### PROBLEM TO SOLVE
Here are the records. Write out exactly the lines between the one holding "is an operator" and the one holding "particle, and otherwise", inclusive.
※
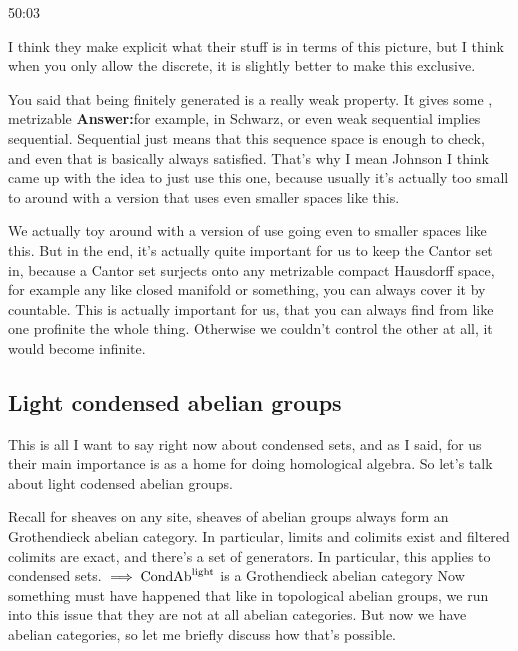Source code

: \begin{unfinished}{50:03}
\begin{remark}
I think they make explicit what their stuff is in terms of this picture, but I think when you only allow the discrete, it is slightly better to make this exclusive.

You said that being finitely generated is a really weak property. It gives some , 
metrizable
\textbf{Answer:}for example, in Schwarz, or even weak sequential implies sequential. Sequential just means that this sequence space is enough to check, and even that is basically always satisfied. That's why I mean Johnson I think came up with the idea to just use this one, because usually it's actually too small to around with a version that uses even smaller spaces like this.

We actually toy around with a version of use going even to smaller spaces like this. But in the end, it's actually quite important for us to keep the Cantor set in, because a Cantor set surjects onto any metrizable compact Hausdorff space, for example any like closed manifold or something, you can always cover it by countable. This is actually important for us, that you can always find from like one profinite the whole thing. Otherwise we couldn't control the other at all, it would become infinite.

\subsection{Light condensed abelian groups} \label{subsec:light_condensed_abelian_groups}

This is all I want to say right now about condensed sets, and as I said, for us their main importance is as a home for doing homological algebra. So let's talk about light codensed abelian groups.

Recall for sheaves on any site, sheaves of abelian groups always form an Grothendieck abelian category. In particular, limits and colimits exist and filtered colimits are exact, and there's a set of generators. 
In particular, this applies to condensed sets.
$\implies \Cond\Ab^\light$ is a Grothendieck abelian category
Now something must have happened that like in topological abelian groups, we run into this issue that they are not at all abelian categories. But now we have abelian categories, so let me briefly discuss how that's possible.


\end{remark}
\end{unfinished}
※
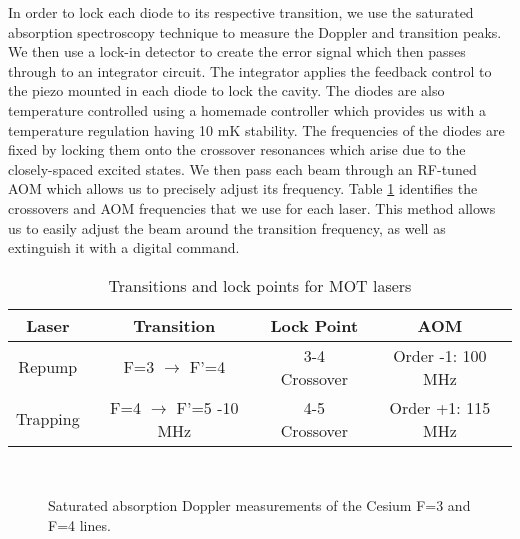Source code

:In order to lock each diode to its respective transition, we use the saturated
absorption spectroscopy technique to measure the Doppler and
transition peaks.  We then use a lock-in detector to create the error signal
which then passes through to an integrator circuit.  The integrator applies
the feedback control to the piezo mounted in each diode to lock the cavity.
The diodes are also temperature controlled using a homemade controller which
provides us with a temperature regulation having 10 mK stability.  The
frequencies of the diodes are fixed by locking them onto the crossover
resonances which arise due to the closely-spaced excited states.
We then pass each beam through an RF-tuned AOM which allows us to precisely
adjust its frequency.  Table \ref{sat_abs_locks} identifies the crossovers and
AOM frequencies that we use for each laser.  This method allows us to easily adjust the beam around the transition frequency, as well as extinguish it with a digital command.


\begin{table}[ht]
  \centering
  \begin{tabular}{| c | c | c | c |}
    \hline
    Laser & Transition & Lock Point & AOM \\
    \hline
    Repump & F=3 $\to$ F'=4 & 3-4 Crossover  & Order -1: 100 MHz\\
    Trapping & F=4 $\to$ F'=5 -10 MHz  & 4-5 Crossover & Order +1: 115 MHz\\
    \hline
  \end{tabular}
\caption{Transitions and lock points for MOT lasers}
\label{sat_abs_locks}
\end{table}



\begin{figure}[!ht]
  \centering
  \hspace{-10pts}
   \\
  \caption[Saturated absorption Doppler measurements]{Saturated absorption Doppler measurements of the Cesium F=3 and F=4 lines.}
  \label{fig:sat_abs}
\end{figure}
※
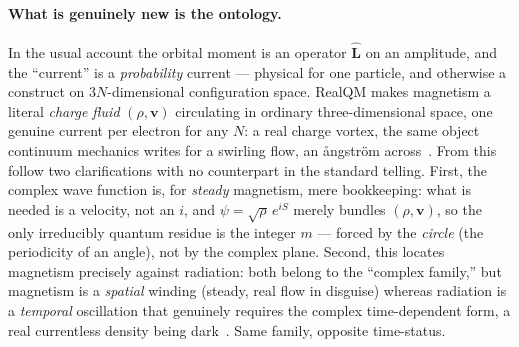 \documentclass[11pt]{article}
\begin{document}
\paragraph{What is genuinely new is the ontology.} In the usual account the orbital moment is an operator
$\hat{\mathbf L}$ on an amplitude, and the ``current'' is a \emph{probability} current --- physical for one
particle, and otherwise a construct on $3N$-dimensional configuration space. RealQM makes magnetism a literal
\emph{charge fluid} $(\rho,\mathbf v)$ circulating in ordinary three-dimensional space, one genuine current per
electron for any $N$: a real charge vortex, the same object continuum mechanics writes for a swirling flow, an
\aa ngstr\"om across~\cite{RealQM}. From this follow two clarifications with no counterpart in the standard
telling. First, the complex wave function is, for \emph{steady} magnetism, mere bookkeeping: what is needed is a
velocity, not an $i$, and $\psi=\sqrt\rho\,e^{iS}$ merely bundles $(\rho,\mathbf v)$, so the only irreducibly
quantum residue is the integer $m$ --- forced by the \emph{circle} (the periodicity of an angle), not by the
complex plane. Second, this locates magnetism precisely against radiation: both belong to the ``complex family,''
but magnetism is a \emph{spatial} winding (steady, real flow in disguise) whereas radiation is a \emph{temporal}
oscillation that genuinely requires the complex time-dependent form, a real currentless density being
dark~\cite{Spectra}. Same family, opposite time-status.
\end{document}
※
### YOUR SOLUTION
\paragraph{What is genuinely new is the ontology.} In the usual account the orbital moment is an operator
$\hat{\mathbf L}$ on an amplitude, and the ``current'' is a \emph{probability} current --- physical for one
particle, and otherwise a construct on $3N$-dimensional configuration space. RealQM makes magnetism a literal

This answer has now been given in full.